INPUT FOR THIS TASK Start Marker
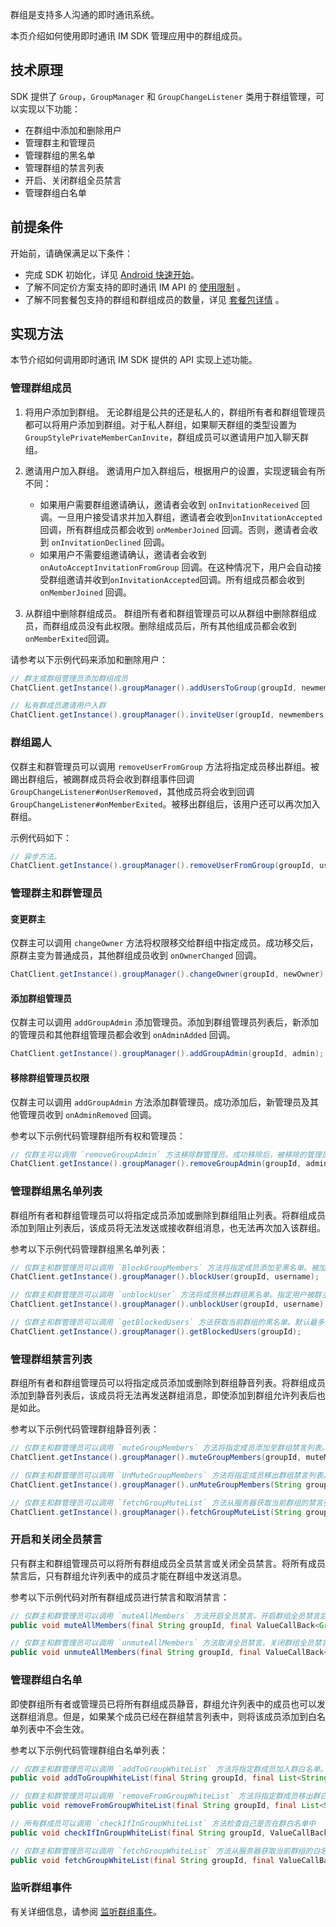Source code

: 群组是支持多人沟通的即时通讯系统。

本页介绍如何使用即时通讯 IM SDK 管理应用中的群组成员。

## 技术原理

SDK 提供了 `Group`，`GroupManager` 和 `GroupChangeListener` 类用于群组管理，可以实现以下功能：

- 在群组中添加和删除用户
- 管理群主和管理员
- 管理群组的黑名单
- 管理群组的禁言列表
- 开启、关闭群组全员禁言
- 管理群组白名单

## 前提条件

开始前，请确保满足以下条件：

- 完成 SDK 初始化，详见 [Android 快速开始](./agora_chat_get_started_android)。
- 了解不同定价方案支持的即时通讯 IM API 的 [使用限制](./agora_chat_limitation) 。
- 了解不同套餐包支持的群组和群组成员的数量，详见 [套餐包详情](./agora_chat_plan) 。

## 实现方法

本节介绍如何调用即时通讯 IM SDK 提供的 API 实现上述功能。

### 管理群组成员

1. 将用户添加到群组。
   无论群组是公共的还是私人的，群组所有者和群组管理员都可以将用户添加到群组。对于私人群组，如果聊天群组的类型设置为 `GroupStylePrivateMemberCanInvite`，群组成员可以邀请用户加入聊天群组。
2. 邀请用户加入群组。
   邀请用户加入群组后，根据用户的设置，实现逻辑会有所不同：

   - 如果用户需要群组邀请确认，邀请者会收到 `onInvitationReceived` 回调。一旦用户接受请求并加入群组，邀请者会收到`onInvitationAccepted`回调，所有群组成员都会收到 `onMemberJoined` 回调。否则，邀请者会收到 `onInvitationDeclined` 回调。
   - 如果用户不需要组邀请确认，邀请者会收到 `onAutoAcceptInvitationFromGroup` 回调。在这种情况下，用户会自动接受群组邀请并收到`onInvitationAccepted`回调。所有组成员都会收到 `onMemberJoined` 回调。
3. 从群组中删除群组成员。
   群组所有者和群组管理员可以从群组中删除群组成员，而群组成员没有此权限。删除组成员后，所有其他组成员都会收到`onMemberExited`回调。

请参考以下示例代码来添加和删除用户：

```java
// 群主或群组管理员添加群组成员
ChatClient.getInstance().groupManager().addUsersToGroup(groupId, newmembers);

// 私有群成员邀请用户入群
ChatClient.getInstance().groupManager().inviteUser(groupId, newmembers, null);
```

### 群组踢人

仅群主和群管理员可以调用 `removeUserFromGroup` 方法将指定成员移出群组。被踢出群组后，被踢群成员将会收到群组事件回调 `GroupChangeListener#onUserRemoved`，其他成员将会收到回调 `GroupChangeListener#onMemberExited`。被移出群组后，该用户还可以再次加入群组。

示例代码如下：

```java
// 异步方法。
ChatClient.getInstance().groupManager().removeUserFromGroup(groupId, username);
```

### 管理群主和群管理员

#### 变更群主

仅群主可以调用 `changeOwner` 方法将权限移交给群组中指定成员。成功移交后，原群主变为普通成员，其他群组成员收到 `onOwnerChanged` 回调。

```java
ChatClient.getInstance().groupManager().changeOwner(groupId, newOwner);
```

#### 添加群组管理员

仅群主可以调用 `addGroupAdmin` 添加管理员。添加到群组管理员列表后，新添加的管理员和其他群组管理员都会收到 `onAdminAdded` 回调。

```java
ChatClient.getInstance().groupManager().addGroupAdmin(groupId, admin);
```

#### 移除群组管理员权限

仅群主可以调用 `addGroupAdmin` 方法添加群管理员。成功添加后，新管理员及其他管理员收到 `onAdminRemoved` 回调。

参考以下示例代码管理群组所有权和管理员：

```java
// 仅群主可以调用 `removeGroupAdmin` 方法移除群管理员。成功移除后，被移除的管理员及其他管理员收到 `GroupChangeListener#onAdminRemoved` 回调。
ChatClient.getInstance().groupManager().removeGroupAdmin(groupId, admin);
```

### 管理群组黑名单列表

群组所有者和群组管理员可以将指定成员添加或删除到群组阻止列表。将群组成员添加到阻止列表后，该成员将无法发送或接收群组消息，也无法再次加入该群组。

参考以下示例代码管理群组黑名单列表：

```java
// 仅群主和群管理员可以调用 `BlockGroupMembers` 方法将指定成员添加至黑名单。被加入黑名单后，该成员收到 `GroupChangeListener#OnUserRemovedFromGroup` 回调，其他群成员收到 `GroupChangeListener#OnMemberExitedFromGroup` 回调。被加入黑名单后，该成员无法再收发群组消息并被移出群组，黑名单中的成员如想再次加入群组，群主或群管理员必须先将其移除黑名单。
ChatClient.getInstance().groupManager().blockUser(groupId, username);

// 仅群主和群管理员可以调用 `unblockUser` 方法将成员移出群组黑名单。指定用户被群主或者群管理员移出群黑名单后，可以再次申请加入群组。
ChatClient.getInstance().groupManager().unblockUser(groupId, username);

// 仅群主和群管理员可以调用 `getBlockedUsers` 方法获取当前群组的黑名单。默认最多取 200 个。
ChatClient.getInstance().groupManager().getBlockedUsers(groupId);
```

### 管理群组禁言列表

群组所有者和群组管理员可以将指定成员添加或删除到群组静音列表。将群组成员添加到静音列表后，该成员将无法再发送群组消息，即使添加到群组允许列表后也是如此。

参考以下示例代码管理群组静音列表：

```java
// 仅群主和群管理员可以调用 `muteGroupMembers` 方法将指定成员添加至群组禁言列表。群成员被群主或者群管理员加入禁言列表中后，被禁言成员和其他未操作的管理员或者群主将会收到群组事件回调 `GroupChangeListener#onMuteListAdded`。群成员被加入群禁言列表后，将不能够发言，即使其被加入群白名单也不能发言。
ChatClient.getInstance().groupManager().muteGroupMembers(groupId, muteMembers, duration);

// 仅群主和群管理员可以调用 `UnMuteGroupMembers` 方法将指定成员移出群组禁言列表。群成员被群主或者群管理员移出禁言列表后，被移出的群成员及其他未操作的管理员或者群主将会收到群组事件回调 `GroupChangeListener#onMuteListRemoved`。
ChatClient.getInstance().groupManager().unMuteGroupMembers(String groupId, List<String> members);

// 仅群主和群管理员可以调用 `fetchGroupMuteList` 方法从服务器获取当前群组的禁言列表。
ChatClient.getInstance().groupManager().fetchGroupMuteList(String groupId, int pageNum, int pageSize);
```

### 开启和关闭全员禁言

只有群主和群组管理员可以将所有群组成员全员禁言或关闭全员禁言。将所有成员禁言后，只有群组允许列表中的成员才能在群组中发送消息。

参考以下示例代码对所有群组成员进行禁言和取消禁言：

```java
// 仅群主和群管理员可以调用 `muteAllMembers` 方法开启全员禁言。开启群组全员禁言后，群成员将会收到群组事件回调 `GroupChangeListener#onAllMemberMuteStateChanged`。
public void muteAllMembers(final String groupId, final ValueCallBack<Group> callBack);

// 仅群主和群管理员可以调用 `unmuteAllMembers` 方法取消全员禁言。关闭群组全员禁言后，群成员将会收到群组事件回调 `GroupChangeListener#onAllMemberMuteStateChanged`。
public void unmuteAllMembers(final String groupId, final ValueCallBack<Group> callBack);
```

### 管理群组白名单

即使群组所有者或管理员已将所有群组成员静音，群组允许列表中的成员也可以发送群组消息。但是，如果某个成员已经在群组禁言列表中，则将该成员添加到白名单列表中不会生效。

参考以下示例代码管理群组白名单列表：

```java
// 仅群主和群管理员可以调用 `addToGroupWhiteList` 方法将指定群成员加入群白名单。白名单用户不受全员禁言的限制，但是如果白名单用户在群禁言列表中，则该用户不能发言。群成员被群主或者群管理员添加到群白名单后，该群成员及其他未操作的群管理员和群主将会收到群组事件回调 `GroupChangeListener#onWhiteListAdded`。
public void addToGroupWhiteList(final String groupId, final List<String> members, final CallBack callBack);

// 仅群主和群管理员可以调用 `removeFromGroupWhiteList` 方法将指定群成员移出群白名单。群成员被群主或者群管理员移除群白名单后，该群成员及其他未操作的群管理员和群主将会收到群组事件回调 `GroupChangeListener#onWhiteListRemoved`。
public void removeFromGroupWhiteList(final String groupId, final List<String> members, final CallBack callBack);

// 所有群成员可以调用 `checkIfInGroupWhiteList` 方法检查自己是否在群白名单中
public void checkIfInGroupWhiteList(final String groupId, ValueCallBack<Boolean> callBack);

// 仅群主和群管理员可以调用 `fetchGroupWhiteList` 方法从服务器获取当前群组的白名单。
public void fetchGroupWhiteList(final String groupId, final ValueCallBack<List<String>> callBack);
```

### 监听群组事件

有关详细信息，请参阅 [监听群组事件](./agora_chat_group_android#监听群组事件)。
INPUT FOR THIS TASK End Marker
INSTRUCTIONS TO FOLLOW:
Every line in the data above that contains "public" needs to be copied.

ANSWER FOR THE TASK:
public void muteAllMembers(final String groupId, final ValueCallBack<Group> callBack);
public void unmuteAllMembers(final String groupId, final ValueCallBack<Group> callBack);
public void addToGroupWhiteList(final String groupId, final List<String> members, final CallBack callBack);
public void removeFromGroupWhiteList(final String groupId, final List<String> members, final CallBack callBack);
public void checkIfInGroupWhiteList(final String groupId, ValueCallBack<Boolean> callBack);
public void fetchGroupWhiteList(final String groupId, final ValueCallBack<List<String>> callBack);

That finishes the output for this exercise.